Top of RECORDS

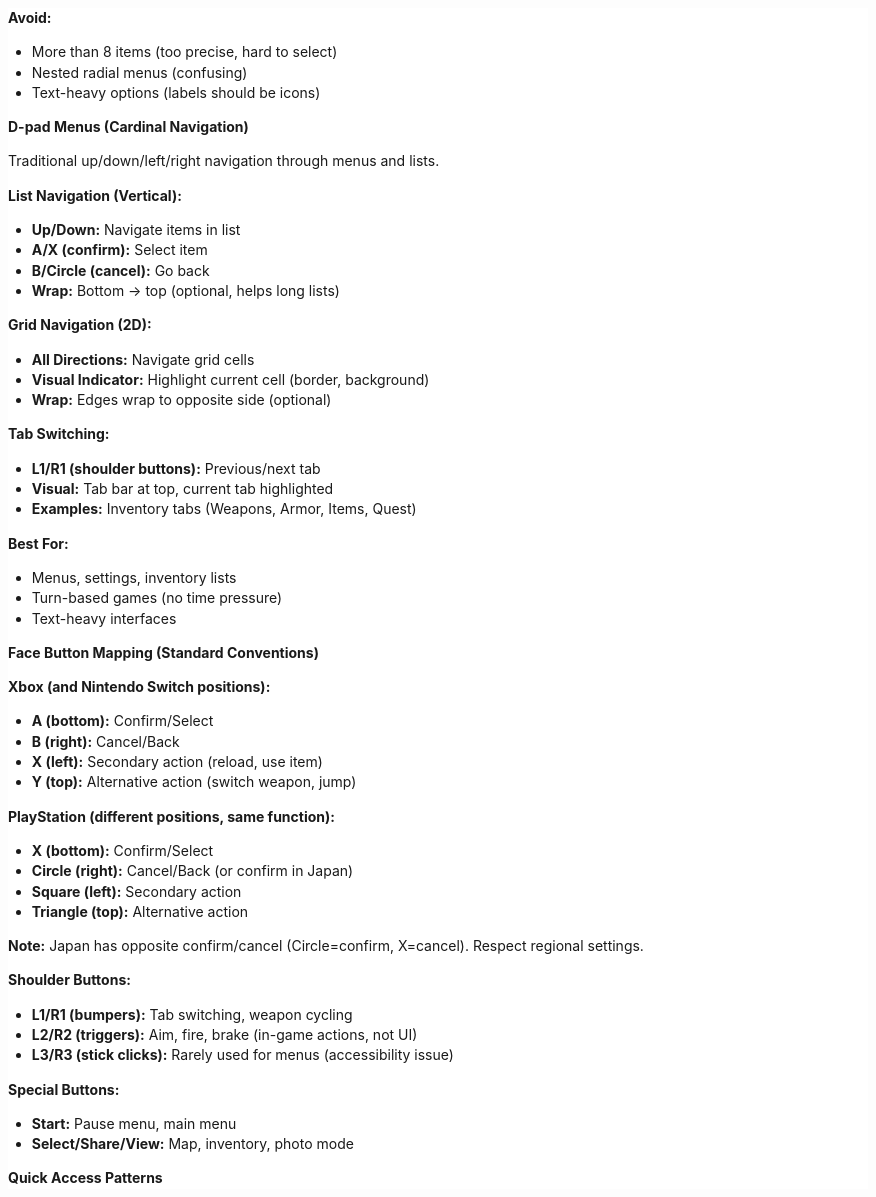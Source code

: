 **Avoid:**
- More than 8 items (too precise, hard to select)
- Nested radial menus (confusing)
- Text-heavy options (labels should be icons)

**D-pad Menus (Cardinal Navigation)**

Traditional up/down/left/right navigation through menus and lists.

**List Navigation (Vertical):**
- **Up/Down:** Navigate items in list
- **A/X (confirm):** Select item
- **B/Circle (cancel):** Go back
- **Wrap:** Bottom → top (optional, helps long lists)

**Grid Navigation (2D):**
- **All Directions:** Navigate grid cells
- **Visual Indicator:** Highlight current cell (border, background)
- **Wrap:** Edges wrap to opposite side (optional)

**Tab Switching:**
- **L1/R1 (shoulder buttons):** Previous/next tab
- **Visual:** Tab bar at top, current tab highlighted
- **Examples:** Inventory tabs (Weapons, Armor, Items, Quest)

**Best For:**
- Menus, settings, inventory lists
- Turn-based games (no time pressure)
- Text-heavy interfaces

**Face Button Mapping (Standard Conventions)**

**Xbox (and Nintendo Switch positions):**
- **A (bottom):** Confirm/Select
- **B (right):** Cancel/Back
- **X (left):** Secondary action (reload, use item)
- **Y (top):** Alternative action (switch weapon, jump)

**PlayStation (different positions, same function):**
- **X (bottom):** Confirm/Select
- **Circle (right):** Cancel/Back (or confirm in Japan)
- **Square (left):** Secondary action
- **Triangle (top):** Alternative action

**Note:** Japan has opposite confirm/cancel (Circle=confirm, X=cancel). Respect regional settings.

**Shoulder Buttons:**
- **L1/R1 (bumpers):** Tab switching, weapon cycling
- **L2/R2 (triggers):** Aim, fire, brake (in-game actions, not UI)
- **L3/R3 (stick clicks):** Rarely used for menus (accessibility issue)

**Special Buttons:**
- **Start:** Pause menu, main menu
- **Select/Share/View:** Map, inventory, photo mode

**Quick Access Patterns**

Bottom of RECORDS

### PROBLEM STATEMENT
Everything in the listing must be restated word for word, except for the pictures.

### REPLY
Source code

: **Avoid:**
- More than 8 items (too precise, hard to select)
- Nested radial menus (confusing)
- Text-heavy options (labels should be icons)

**D-pad Menus (Cardinal Navigation)**

Traditional up/down/left/right navigation through menus and lists.

**List Navigation (Vertical):**
- **Up/Down:** Navigate items in list
- **A/X (confirm):** Select item
- **B/Circle (cancel):** Go back
- **Wrap:** Bottom → top (optional, helps long lists)

**Grid Navigation (2D):**
- **All Directions:** Navigate grid cells
- **Visual Indicator:** Highlight current cell (border, background)
- **Wrap:** Edges wrap to opposite side (optional)

**Tab Switching:**
- **L1/R1 (shoulder buttons):** Previous/next tab
- **Visual:** Tab bar at top, current tab highlighted
- **Examples:** Inventory tabs (Weapons, Armor, Items, Quest)

**Best For:**
- Menus, settings, inventory lists
- Turn-based games (no time pressure)
- Text-heavy interfaces

**Face Button Mapping (Standard Conventions)**

**Xbox (and Nintendo Switch positions):**
- **A (bottom):** Confirm/Select
- **B (right):** Cancel/Back
- **X (left):** Secondary action (reload, use item)
- **Y (top):** Alternative action (switch weapon, jump)

**PlayStation (different positions, same function):**
- **X (bottom):** Confirm/Select
- **Circle (right):** Cancel/Back (or confirm in Japan)
- **Square (left):** Secondary action
- **Triangle (top):** Alternative action

**Note:** Japan has opposite confirm/cancel (Circle=confirm, X=cancel). Respect regional settings.

**Shoulder Buttons:**
- **L1/R1 (bumpers):** Tab switching, weapon cycling
- **L2/R2 (triggers):** Aim, fire, brake (in-game actions, not UI)
- **L3/R3 (stick clicks):** Rarely used for menus (accessibility issue)

**Special Buttons:**
- **Start:** Pause menu, main menu
- **Select/Share/View:** Map, inventory, photo mode

**Quick Access Patterns**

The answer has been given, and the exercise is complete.